I Have 10,000 SSS Rank Villains In My System Space

Chapter 187: What's After Fate?


Before he could finish, Zara cut him off with the casual impatience of someone who spoke only to provoke clarity. "Let's ignore that for a second. Tell me this.. let's say you die right now. Everything ends. Would you be satisfied with what you have accomplished in your life? All the years you've lived ..would you be satisfied?"

The question landed like a stone; it hit a part of him that was too often kept neatly bandaged. For the first time since he had spoken of fate and defiance, Razeal had to stop. Her question was not about anger or plans or who owed what to whom. It was about a single, terrible metric: true satisfaction.

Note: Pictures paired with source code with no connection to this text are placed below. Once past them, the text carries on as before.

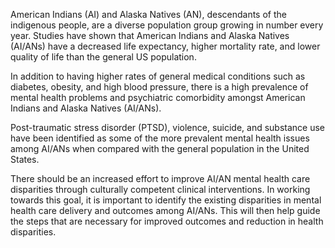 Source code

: American Indians (AI) and Alaska Natives (AN), descendants of the indigenous people, are a diverse population group growing in number every year. Studies have shown that American Indians and Alaska Natives (AI/ANs) have a decreased life expectancy, higher mortality rate, and lower quality of life than the general US population.

In addition to having higher rates of general medical conditions such as diabetes, obesity, and high blood pressure, there is a high prevalence of mental health problems and psychiatric comorbidity amongst American Indians and Alaska Natives (AI/ANs).

Post-traumatic stress disorder (PTSD), violence, suicide, and substance use have been identified as some of the more prevalent mental health issues among AI/ANs when compared with the general population in the United States.

There should be an increased effort to improve AI/AN mental health care disparities through culturally competent clinical interventions. In working towards this goal, it is important to identify the existing disparities in mental health care delivery and outcomes among AI/ANs. This will then help guide the steps that are necessary for improved outcomes and reduction in health disparities.
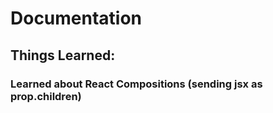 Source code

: # Documentation

## Things Learned:

### Learned about React Compositions (sending jsx as prop.children)
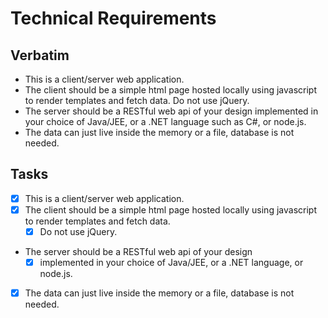 # Technical Requirements

## Verbatim

- This is a client/server web application.
- The client should be a simple html page hosted locally using javascript to
render templates and fetch data. Do not use jQuery.
- The server should be a RESTful web api of your design implemented in your
choice of Java/JEE, or a .NET language such as C#, or node.js.
- The data can just live inside the memory or a file, database is not needed.

## Tasks

- [x] This is a client/server web application.
- [x] The client should be a simple html page hosted locally using javascript to
render templates and fetch data.
  - [x] Do not use jQuery.
- The server should be a RESTful web api of your design
  - [x] implemented in your choice of Java/JEE, or a .NET language, or node.js.
- [x] The data can just live inside the memory or a file, database is not needed.
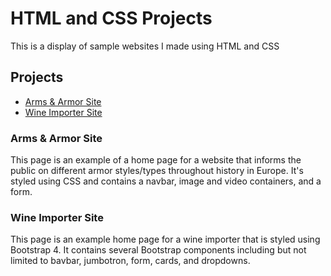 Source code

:# HTML and CSS Projects
 This is a display of sample websites I made using HTML and CSS

## Projects
- [Arms & Armor Site](#arms-&-armor-site)
- [Wine Importer Site](#wine-importer-site)

### Arms & Armor Site
This page is an example of a home page for a website that informs the public on different armor styles/types throughout history in Europe. It's styled using CSS and contains a navbar, image and video containers, and a form. 

### Wine Importer Site
This page is an example home page for a wine importer that is styled using Bootstrap 4. It contains several Bootstrap components including but not limited to bavbar, jumbotron, form, cards, and dropdowns. 
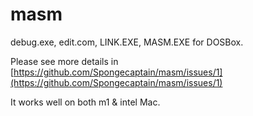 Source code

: # masm
debug.exe, edit.com, LINK.EXE, MASM.EXE for DOSBox.

Please see more details in [https://github.com/Spongecaptain/masm/issues/1](https://github.com/Spongecaptain/masm/issues/1)

It works well on both m1 & intel Mac.

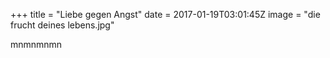 +++
title = "Liebe gegen Angst"
date = 2017-01-19T03:01:45Z
image = "die frucht deines lebens.jpg"

mnmnmnmn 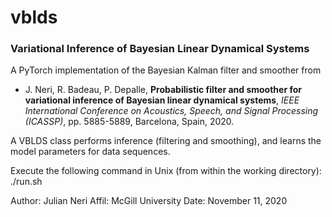 # vblds

 ### Variational Inference of Bayesian Linear Dynamical Systems

A PyTorch implementation of the Bayesian Kalman filter and smoother from

 * J. Neri, R. Badeau, P. Depalle, **Probabilistic filter and smoother for variational inference of Bayesian linear dynamical systems**, *IEEE International Conference on Acoustics, Speech, and Signal Processing (ICASSP)*, pp. 5885-5889, Barcelona, Spain, 2020.

A VBLDS class performs inference (filtering and smoothing), and learns the model parameters for data sequences.

Execute the following command in Unix (from within the working directory): ./run.sh

 Author: Julian Neri
 Affil: McGill University
 Date: November 11, 2020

He closed his mouth. Whatever reply he had rehearsed the lines about taking what was his, the vows about ripping fate apart evaporated. That simple, merciless question demanded more than an argument. It demanded an inventory of a life. Razeal felt the air around him narrow

A shadow chair materialized beneath him without a sound. He sat down, not because his legs failed, but because sitting made the inward scrutiny easier. He forced himself to look at the floor.. Looking down at the floor felt safer than looking at her. And let the memories come not in neat lines, but in a rush of images and bruises: birth, childhood, the long string of days where surviving was the only thing that mattered. Everything replayed ..small moments and monstrous ones as if some invisible projector had turned on inside his head.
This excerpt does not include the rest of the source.